Don’t Use Objects In Python – Part 1

Everyone knows Python is object oriented. It’s right there on on page 13 of introducing python, it says as much on Wikipedia. You might have even seen classes, objects, inheritance and polymorphism in python yourself. But is Python really object oriented?

Let’s first ask, what actually is an object in python? We’ll see for ourselves, by creating a simple python class:

class Record:
    def __init__(self, name, age):
        self.name = name
        self.age = age
    def is_over_eighteen(self):
        return self.age > 18

this is just a simple class that has two member fields, name and age and a single method is_over_eighteen. Let’s also create an instance of this class:

my_record = Record("Stubborn", 207)

In Python member fields and methods are known as attributes. We can lookup the attributes of our record just like in any other standard object oriented language by my_record.name, my_record.age and my_record.is_over_eighteen.

Our object also has other secret attributes that are created automatically.
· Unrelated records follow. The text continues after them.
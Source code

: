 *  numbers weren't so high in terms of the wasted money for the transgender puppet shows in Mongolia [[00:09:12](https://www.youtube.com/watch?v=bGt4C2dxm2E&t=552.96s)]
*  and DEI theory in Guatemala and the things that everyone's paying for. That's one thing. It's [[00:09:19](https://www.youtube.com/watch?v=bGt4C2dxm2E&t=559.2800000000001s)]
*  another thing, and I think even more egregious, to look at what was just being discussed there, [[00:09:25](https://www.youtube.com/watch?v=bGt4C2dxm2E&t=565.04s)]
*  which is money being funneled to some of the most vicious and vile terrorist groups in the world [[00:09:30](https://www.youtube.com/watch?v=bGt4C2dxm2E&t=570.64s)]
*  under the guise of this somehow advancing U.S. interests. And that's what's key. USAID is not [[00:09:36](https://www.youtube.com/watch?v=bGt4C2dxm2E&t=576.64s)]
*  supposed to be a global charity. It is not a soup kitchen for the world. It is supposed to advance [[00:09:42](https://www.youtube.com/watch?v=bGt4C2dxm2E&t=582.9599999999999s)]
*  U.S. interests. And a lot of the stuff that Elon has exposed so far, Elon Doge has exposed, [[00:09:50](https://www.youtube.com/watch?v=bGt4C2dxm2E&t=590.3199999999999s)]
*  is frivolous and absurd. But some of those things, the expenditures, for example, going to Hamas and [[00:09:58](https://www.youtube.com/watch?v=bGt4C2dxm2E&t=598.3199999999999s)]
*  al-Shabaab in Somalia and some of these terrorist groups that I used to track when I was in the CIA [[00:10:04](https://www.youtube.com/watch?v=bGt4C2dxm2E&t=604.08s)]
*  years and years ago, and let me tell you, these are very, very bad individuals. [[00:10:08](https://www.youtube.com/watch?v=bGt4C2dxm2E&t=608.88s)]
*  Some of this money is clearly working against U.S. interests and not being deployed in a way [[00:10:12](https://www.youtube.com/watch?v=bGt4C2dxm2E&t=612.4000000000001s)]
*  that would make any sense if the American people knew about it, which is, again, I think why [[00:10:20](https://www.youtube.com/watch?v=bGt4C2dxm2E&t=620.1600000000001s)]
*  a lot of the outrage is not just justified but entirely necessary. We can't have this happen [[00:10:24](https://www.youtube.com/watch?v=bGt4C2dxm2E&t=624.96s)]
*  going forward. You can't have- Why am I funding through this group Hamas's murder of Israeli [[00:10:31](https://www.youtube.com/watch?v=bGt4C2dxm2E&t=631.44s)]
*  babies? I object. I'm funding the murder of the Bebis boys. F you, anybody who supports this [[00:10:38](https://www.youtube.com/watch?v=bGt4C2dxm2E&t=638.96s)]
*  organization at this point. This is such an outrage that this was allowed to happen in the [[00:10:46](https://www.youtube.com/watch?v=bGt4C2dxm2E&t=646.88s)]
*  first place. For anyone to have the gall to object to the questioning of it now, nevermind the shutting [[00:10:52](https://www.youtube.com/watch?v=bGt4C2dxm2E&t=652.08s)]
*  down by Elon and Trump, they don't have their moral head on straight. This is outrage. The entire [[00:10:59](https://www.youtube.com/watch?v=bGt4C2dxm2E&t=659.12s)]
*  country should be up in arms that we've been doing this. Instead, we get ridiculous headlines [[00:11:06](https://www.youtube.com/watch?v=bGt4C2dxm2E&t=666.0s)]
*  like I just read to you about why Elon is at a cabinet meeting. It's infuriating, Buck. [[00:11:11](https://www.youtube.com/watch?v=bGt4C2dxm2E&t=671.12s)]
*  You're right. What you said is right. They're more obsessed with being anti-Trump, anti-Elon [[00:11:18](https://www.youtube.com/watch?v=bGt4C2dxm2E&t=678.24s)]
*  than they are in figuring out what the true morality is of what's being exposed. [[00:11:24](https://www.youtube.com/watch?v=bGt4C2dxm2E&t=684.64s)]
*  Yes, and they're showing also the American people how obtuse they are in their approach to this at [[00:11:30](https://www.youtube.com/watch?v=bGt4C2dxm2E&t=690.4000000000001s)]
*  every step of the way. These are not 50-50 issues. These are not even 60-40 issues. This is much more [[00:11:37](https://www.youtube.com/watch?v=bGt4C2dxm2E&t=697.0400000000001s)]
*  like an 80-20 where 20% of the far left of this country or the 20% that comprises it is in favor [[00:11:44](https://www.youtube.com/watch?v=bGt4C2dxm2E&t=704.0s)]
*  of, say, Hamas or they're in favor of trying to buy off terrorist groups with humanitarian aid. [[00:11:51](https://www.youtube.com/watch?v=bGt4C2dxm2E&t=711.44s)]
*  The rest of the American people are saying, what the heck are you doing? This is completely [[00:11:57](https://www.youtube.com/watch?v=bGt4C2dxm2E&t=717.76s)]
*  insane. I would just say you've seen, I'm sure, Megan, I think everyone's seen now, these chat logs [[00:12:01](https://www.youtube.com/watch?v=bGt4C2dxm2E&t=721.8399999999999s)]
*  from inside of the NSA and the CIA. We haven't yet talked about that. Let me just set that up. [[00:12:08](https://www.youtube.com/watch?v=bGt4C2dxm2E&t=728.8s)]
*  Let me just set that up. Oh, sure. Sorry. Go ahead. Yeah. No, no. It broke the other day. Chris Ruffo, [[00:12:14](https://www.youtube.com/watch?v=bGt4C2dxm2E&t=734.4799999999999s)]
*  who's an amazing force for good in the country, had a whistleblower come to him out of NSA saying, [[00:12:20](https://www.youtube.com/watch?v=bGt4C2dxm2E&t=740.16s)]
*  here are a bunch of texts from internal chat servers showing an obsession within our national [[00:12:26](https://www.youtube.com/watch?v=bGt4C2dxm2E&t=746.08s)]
Their names start with a double underscore. The attribute we are interested in is my_record.__dict__. If we evaluate this we will see that it is a dictionary of the instance attributes:

{'name': 'Stubborn', 'age': 207}

What’s interesting is that this isn’t just a representation of the object as a dictionary. In python an object is backed by an actual dictionary, and this is how we access it. When we look up an attribute of an object with the normal notation, for example my_record.age, the python interpreter converts it to a dictionary lookup.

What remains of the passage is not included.